GPU Parallelization of NIM

The Boulder HPC Facility: Exploring New Computing Technologies for NOAA

Image of the Icosahedral Grid
The Icosahedral Grid used by the FIM and NIM models.

Background: The Non-hydrostatic Icosahedral Model (NIM) is a next generation global model that builds on the success of its predecessor, the Flow-following finite volume Icosahedral Model (FIM). FIM was run at the Texas Advanced Computing Center (TACC) during the 2008 and 2009 hurricane season, and its scheduled to go into operations in 2010. Both FIM and NIM use the icosahedral horizontal grid and were designed to run efficiently on thousands of processors. NIM is being developed to run at cloud-resolving scales (3-4 km), and is being designed to run on GPUs, multi-core, and other architectures.

The NIM model is divided into two basic components: dynamics and physics. NIM dynamics was developed by a team of modelers, software engineers, and parallelization experts with decades of experience in code development, parallelization, and optimization. Experience working with NVIDIA GPUs on select FIM routines, allowed additional architectural considerations to be incorporated into NIM code design and development.

The Fortran-to-CUDA translator was used to generate an initial version of the code, which was further modified and optimized by hand. Parallelization of NIM is proceeding in multiple stages:

Dynamics: Single Node Parallelization

Status: Completed
Results: The CUDA code runs 25 times faster than on the CPU (Intel Harpertown). We plan to compare these results, generated wtih our Fortran-to-CUDA translator, to the PGI GPU compiler (Beta version available).

Dynamics: Multiple Node Parallelization

Status: Starting in November 2009.


Status: a suitable package has not been selected.

Dynamics: Single Node Parallelization

Background: Like most weather and climate models, NIM is a streaming code, run-time performance is dominated by fetching and storing data; in most cases, very little time is spent doing calculations. NIM uses indirect addressing to access horizontal points on the grid. Earlier studies indicate negible performance impacts of indirect indexing on the CPU because an inner k-loop mitigates the cost over the vertical levels. We also determined no performance impact on the GPU either because run-time performance is dominated by loads and stores to and from GPU global memory.

Optimizations we identified that helped GPU run-time performance also improved CPU performance.

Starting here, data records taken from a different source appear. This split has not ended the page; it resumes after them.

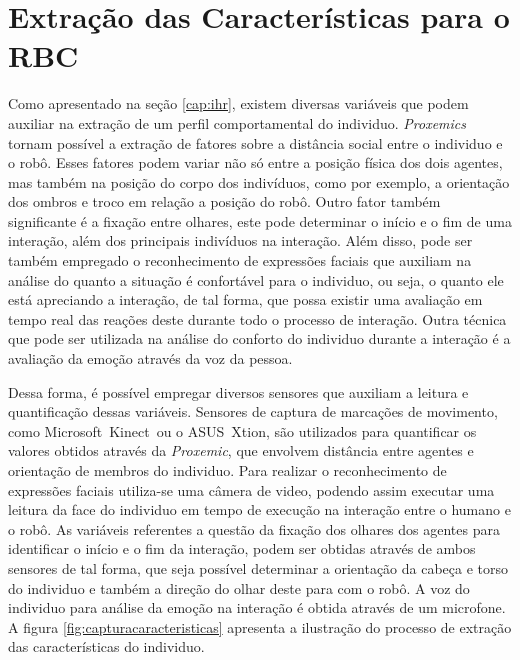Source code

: \section{Extração das Características para o RBC}
\label{sec:extracaocaracteristicas}

Como apresentado na seção \ref{cap:ihr}, existem diversas variáveis que podem auxiliar na extração de um perfil comportamental do individuo. \emph{Proxemics} tornam possível a extração de fatores sobre a distância social entre o individuo e o robô. Esses fatores podem variar não só entre a posição física dos dois agentes, mas também na posição do corpo dos indivíduos, como por exemplo, a orientação dos ombros e troco em relação a posição do robô. Outro fator também significante é a fixação entre olhares, este pode determinar o início e o fim de uma interação, além dos principais indivíduos na interação. Além disso, pode ser também empregado o reconhecimento de expressões faciais que auxiliam na análise do quanto a situação é confortável para o individuo, ou seja, o quanto ele está apreciando a interação, de tal forma, que possa existir uma avaliação em tempo real das reações deste durante todo o processo de interação. Outra técnica que pode ser utilizada na análise do conforto do individuo durante a interação é a avaliação da emoção através da voz da pessoa.

Dessa forma, é possível empregar diversos sensores que auxiliam a leitura e quantificação dessas variáveis. Sensores de captura de marcações de movimento, como Microsoft\textregistered\ Kinect\textregistered\ ou o ASUS\textregistered\ Xtion\textregistered, são utilizados para quantificar os valores obtidos através da \emph{Proxemic}, que envolvem distância entre agentes e orientação de membros do individuo. Para realizar o reconhecimento de expressões faciais utiliza-se uma câmera de video, podendo assim executar uma leitura da face do individuo em tempo de execução na interação entre o humano e o robô. As variáveis referentes a questão da fixação dos olhares dos agentes para identificar o início e o fim da interação, podem ser obtidas através de ambos sensores de tal forma, que seja possível determinar a orientação da cabeça e torso do individuo e também a direção do olhar deste para com o robô. A voz do individuo para análise da emoção na interação é obtida através de um microfone. A figura \ref{fig:capturacaracteristicas} apresenta a ilustração do processo de extração das características do individuo.

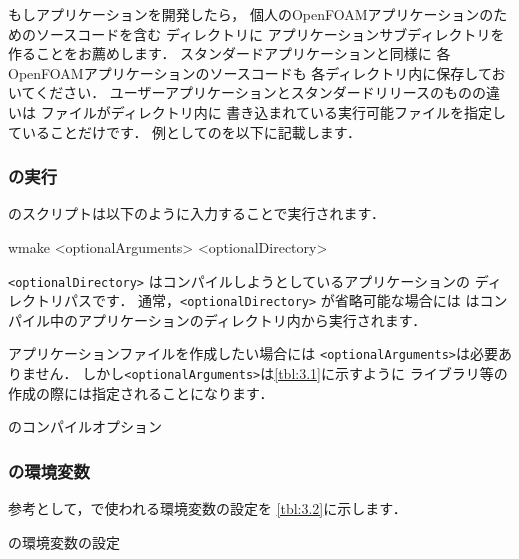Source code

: もしアプリケーションを開発したら，
個人のOpenFOAMアプリケーションのためのソースコードを含む
ディレクトリに
アプリケーションサブディレクトリを作ることをお薦めします．
スタンダードアプリケーションと同様に
各OpenFOAMアプリケーションのソースコードも
各ディレクトリ内に保存しておいてください．
ユーザーアプリケーションとスタンダードリリースのものの違いは
ファイルがディレクトリ内に
書き込まれている実行可能ファイルを指定していることだけです．
例としてのを以下に記載します．

\subsubsection{の実行}
\label{sssec:3.2.2.4}
のスクリプトは以下のように入力することで実行されます．
\begin{OFverbatim}[terminal]
wmake <optionalArguments> <optionalDirectory>
\end{OFverbatim}
\verb|<optionalDirectory>| はコンパイルしようとしているアプリケーションの
ディレクトリパスです．
通常，\verb|<optionalDirectory>| が省略可能な場合には
はコンパイル中のアプリケーションのディレクトリ内から実行されます．


アプリケーションファイルを作成したい場合には
\verb|<optionalArguments>|は必要ありません．
しかし\verb|<optionalArguments>|は\autoref{tbl:3.1}に示すように
ライブラリ等の作成の際には指定されることになります．


\begin{table}[ht]
 
 \caption{のコンパイルオプション}
 \label{tbl:3.1}
\end{table}


\subsubsection{の環境変数}
\label{sssec:3.2.2.5}
参考として，で使われる環境変数の設定を
\autoref{tbl:3.2}に示します．


\begin{table}[ht]
 
 \caption{の環境変数の設定}
 \label{tbl:3.2}
\end{table}


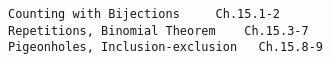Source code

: \documentclass[handout]{mcs}
\begin{document}
\renewcommand{\reading}{
\begin{itemize}
\item Chapter 15{.\ \emph{Cardinality Rules}}

 \end{itemize}}


\begin{staffnotes}
\begin{verbatim}
Counting with Bijections     Ch.15.1-2
Repetitions, Binomial Theorem    Ch.15.3-7
Pigeonholes, Inclusion-exclusion   Ch.15.8-9              
\end{verbatim}
\end{staffnotes}







\end{document}

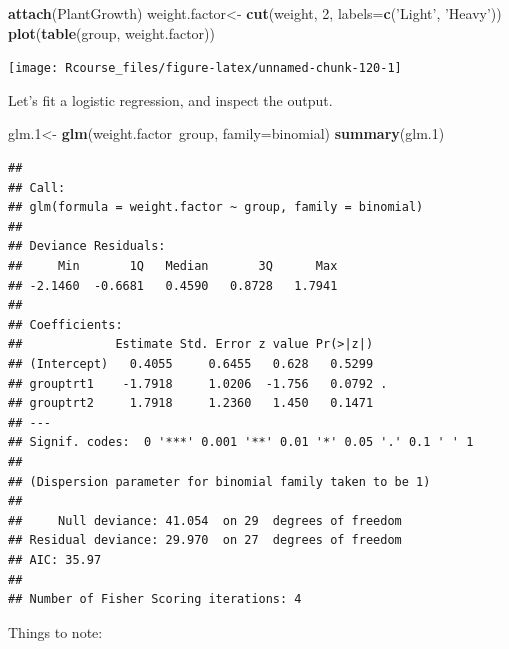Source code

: \documentclass[]{book}
\newenvironment{Shaded}{\begin{snugshade}}{\end{snugshade}}
\newcommand{\KeywordTok}[1]{\textcolor[rgb]{0.13,0.29,0.53}{\textbf{{#1}}}}
\newcommand{\DataTypeTok}[1]{\textcolor[rgb]{0.13,0.29,0.53}{{#1}}}
\newcommand{\DecValTok}[1]{\textcolor[rgb]{0.00,0.00,0.81}{{#1}}}
\newcommand{\FloatTok}[1]{\textcolor[rgb]{0.00,0.00,0.81}{{#1}}}
\newcommand{\StringTok}[1]{\textcolor[rgb]{0.31,0.60,0.02}{{#1}}}
\newcommand{\NormalTok}[1]{{#1}}
\theoremstyle{definition}
\theoremstyle{definition}
\theoremstyle{remark}
\begin{document}
\begin{Shaded}
\begin{Highlighting}[]
\KeywordTok{attach}\NormalTok{(PlantGrowth)}
\NormalTok{weight.factor<-}\StringTok{ }\KeywordTok{cut}\NormalTok{(weight, }\DecValTok{2}\NormalTok{, }\DataTypeTok{labels=}\KeywordTok{c}\NormalTok{(}\StringTok{'Light'}\NormalTok{, }\StringTok{'Heavy'}\NormalTok{))}
\KeywordTok{plot}\NormalTok{(}\KeywordTok{table}\NormalTok{(group, weight.factor))}
\end{Highlighting}
\end{Shaded}

\texttt{[image: Rcourse\_files/figure-latex/unnamed-chunk-120-1]}

Let's fit a logistic regression, and inspect the output.

\begin{Shaded}
\begin{Highlighting}[]
\NormalTok{glm}\FloatTok{.1}\NormalTok{<-}\StringTok{ }\KeywordTok{glm}\NormalTok{(weight.factor~group, }\DataTypeTok{family=}\NormalTok{binomial)}
\KeywordTok{summary}\NormalTok{(glm}\FloatTok{.1}\NormalTok{)}
\end{Highlighting}
\end{Shaded}

\begin{verbatim}
## 
## Call:
## glm(formula = weight.factor ~ group, family = binomial)
## 
## Deviance Residuals: 
##     Min       1Q   Median       3Q      Max  
## -2.1460  -0.6681   0.4590   0.8728   1.7941  
## 
## Coefficients:
##             Estimate Std. Error z value Pr(>|z|)  
## (Intercept)   0.4055     0.6455   0.628   0.5299  
## grouptrt1    -1.7918     1.0206  -1.756   0.0792 .
## grouptrt2     1.7918     1.2360   1.450   0.1471  
## ---
## Signif. codes:  0 '***' 0.001 '**' 0.01 '*' 0.05 '.' 0.1 ' ' 1
## 
## (Dispersion parameter for binomial family taken to be 1)
## 
##     Null deviance: 41.054  on 29  degrees of freedom
## Residual deviance: 29.970  on 27  degrees of freedom
## AIC: 35.97
## 
## Number of Fisher Scoring iterations: 4
\end{verbatim}

Things to note:
\end{document}
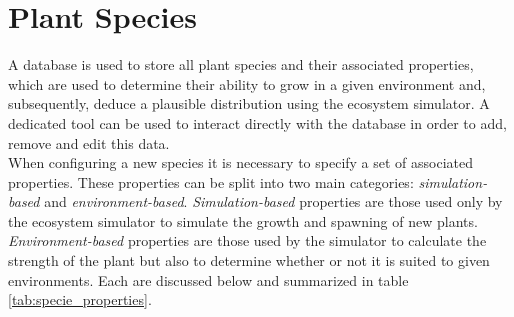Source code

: \section{Plant Species} \label{sec:plant_species}

A database is used to store all plant species and their associated properties, which are used to determine their ability to grow in a given environment and, subsequently, deduce a plausible distribution using the ecosystem simulator. A dedicated tool can be used to interact directly with the database in order to add, remove and edit this data.\\
When configuring a new species it is necessary to specify a set of associated properties. These properties can be split into two main categories: \textit{simulation-based} and \textit{environment-based}. \textit{Simulation-based} properties are those used only by the ecosystem simulator to simulate the growth and spawning of new plants. \textit{Environment-based} properties are those used by the simulator to calculate the strength of the plant but also to determine whether or not it is suited to given environments. Each are discussed below and summarized in table \ref{tab:specie_properties}.\\

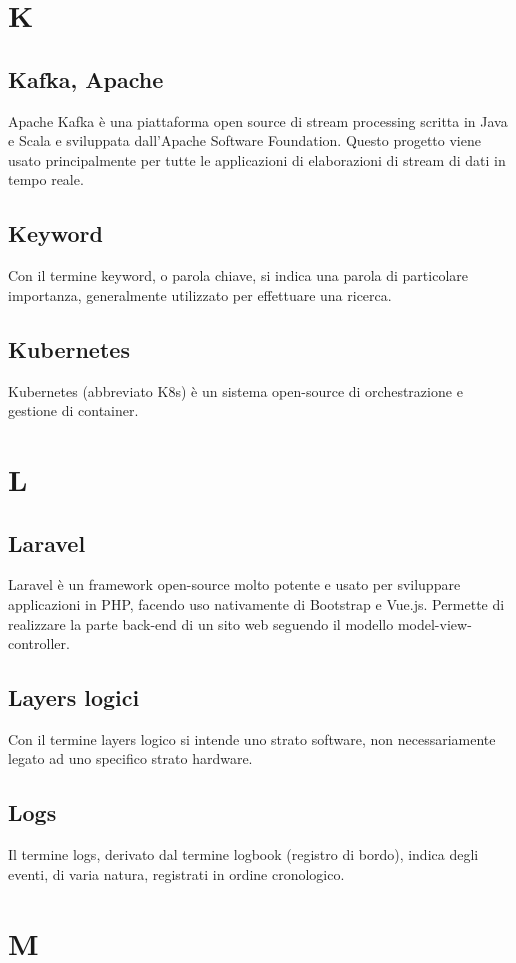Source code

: \newpage \section{K}
\subsection{Kafka, Apache}  Apache Kafka è una piattaforma open source di stream processing scritta in Java e Scala e sviluppata dall'Apache Software Foundation.  Questo progetto viene usato principalmente per tutte le applicazioni di elaborazioni di stream di dati in tempo reale.
\subsection{Keyword}  Con il termine keyword, o parola chiave, si indica una parola di particolare importanza, generalmente utilizzato per effettuare una ricerca.
\subsection{Kubernetes}  Kubernetes (abbreviato K8s) è un sistema open-source di orchestrazione e gestione di container.

\newpage \section{L}
\subsection{Laravel}  Laravel è un framework open-source molto potente e usato per sviluppare applicazioni in PHP, facendo uso nativamente di Bootstrap e Vue.js. Permette di realizzare la parte back-end di un sito web seguendo il modello model-view-controller. 
\subsection{Layers logici}  Con il termine layers logico si intende uno strato software, non necessariamente legato ad uno specifico strato hardware.
\subsection{Logs}  Il termine logs, derivato dal termine logbook (registro di bordo), indica degli eventi, di varia natura, registrati in ordine cronologico.


\newpage \section{M}
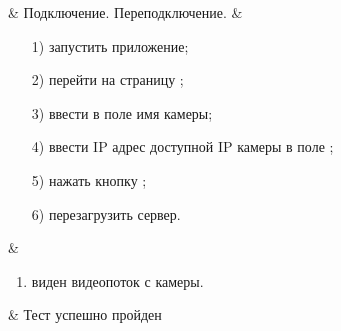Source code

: \begin{longtable}
	 & Подключение. Переподключение. & 
   			\begin{enumerate}
				\item[1)] запустить приложение;
				\item[2)] перейти на страницу \addCameraPage{};
				\item[3)] ввести в поле \ipInput{} имя камеры;
				\item[4)] ввести IP адрес доступной IP камеры в поле \ipInput{};
				\item[5)] нажать кнопку \connectButton{};
				\item[6)] перезагрузить сервер.
			\end{enumerate}
   			& 
   			\begin{enumerate}
   				\item виден видеопоток с камеры.
   			\end{enumerate}
   			& Тест успешно пройден \\

   \hline
\end{longtable}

For example, the most CPU intensive routine consumed over 40 percent of the dynamics runtime. This routine called a BLAS routine from an inner loop over one-million times per model timestep. By replacing this general routine with a hand-coded routine, the CPU code ran 10 faster.

Key factors in achieving 25x speedup over the optimized CPU time were:

  1. Minimize data transfers: All of NIM dyniamics is executed on the GPU, eliminating required to transfer data between the CPU and GPU. The only data transfers required are (1) model initialization, (2) communication of halos (when we run on multiple nodes), and (3) model output.
  2. Coalesce loads and stores: Coalesced loads and stores occur when adjacent threads need to load data that is adjacent and aligned in memory. Thread blocks in NIM were defined over the 96 vertical levels and data was contiguous in memory over the vertical levels ("k" dimension). In some cases, increasing the rank of arrays to include the vertical dimension (" k ") in some routines, improved coalesced loads and stores from global memory and led to big performance gains.
  3. Maximize GPU utilization: NIM contains 96 vertical levels. Since 96 is a multiple of a warp (32 threads), the unit of computation, good utilization of the GPU hardware was achieved. Scaling tests indicate 96 threads per block, while fewer than the 128 or 256 threads NVIDIA recommends, was sufficient for good performance.
  4. Minimize shared memory and register use: The use of registers and shared memory has a direct impact on performance. If either resource is high, the number of thread blocks available for execution will be reduced, limiting occupancy and performance. The programmer has limited control over the use of registers; the only technique I have found useful is to break large routines, where register usage is high (> 50 registers per thread), into multiple kernels. Shared memory declarations are controlled by the programmer. This fast memory is only beneficial when it replaces multiple loads or stores from global memory.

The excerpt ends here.